5月も半ばが過ぎ、敬一さんは忙しい日々を送っていた。ゴールデンウイークに妻の和子さんと一緒に、娘二人と孫の計5名で東京の休日を楽しんできた。

久しぶりにくたびれたなあと思ったのも束の間、東京から戻ってきてすぐに、ボランティアグループで発行している会報の原稿依頼が舞い込んできた。たった10日間でボランティア活動記を書いてほしいという内容だった。早めに手をつけなければと思いつつ、日々のあれこれに紛れてしまい、その締め切りが明後日に迫っていた。

その日は午後11時まで原稿を書いていた。パソコンを打つ手の感覚が何かおかしいなと思っていたが、疲れでも残っているのかと、あまり気に留めないでいた。眠くなってきて、もう筆が進まなくなってきたので、予定より少し早く床に就くことにした。

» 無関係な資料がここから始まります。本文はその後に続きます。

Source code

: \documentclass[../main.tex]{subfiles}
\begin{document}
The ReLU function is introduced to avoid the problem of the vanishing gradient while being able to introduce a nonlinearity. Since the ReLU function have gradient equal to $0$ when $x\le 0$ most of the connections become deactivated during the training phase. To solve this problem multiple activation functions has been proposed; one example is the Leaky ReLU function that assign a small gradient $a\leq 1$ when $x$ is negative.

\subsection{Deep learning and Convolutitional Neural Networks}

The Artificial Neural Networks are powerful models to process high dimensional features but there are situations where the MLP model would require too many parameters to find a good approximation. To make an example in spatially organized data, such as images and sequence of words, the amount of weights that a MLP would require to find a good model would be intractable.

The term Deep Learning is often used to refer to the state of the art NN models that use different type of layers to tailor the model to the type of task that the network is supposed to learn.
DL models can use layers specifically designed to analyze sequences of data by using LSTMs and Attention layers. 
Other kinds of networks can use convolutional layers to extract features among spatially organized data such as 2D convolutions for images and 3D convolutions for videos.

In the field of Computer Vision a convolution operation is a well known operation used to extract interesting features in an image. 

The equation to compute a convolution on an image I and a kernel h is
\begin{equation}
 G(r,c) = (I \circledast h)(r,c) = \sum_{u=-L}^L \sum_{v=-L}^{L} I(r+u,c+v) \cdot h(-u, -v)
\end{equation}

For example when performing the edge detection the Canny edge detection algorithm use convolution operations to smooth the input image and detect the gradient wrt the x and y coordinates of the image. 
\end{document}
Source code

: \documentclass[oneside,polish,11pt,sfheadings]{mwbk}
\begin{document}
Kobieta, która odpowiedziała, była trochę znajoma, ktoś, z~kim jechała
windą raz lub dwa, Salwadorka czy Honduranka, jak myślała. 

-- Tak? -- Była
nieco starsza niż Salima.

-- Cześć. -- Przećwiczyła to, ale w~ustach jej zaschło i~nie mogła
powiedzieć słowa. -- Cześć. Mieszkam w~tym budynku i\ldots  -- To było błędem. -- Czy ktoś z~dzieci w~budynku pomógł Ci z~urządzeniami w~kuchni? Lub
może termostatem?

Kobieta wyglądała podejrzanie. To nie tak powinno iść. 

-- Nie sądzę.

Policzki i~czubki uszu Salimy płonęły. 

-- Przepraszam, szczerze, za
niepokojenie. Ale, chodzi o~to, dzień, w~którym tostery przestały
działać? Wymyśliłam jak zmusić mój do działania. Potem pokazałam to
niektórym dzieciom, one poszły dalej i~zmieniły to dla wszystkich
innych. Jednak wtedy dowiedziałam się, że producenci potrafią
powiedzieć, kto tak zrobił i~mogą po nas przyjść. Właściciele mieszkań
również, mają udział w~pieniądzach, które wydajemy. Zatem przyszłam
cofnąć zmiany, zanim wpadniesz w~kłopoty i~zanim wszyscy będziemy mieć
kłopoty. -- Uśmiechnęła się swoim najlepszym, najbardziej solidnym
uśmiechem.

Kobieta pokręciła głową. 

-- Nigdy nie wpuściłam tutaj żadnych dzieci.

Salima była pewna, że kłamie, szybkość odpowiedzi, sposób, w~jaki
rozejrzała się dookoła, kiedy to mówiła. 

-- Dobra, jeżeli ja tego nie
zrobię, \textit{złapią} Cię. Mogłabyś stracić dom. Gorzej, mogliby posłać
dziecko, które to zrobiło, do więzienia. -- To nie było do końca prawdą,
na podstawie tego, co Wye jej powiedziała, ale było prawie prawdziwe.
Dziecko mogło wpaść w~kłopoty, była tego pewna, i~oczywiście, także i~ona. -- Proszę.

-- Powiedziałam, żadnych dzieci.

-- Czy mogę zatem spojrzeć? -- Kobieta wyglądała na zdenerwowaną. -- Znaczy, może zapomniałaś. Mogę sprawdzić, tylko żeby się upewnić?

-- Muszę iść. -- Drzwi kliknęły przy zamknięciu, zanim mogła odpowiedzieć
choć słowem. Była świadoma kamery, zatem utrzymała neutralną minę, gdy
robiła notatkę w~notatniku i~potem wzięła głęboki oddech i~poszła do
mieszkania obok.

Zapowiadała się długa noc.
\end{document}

ベッドに入ってから、しばらく経って、やけに頭が痛くなった。それにやっぱり右手がしびれる。隣でウトウトしていた和子さんを起こして、何か飲み物を持ってきてもらおうと思った。

「和子さん、和子さんちょっと起きてくれる? 冷たいもの何か持ってきてほしいんだけど」

そう話しかけると、

「まあ、今からですか。何がいい? 冷たいお茶でいいですか?」

お茶はあんまり飲みたくなかったけれど、こちらから頼んでいる手前、「ああ、それでいいよ」と張りのない声で応え、暗に他に何かないか訴えかけることにした。

「じゃあ、お茶を持ってくるね」

気持ちが伝わっていないのか、それとも気づいていないふりをしているのか、敬一さんは勝手にイライラしてきた。やっぱりジュースを持ってきてもらおう、そう思ってベッドから出ようとしたとき、右半身に衝撃が走った。そしてそのままベッドの脇に倒れる自分が、遠のく意識の中でかすかに自覚できた。脳塞栓という病気が敬一さんを襲ったのだ。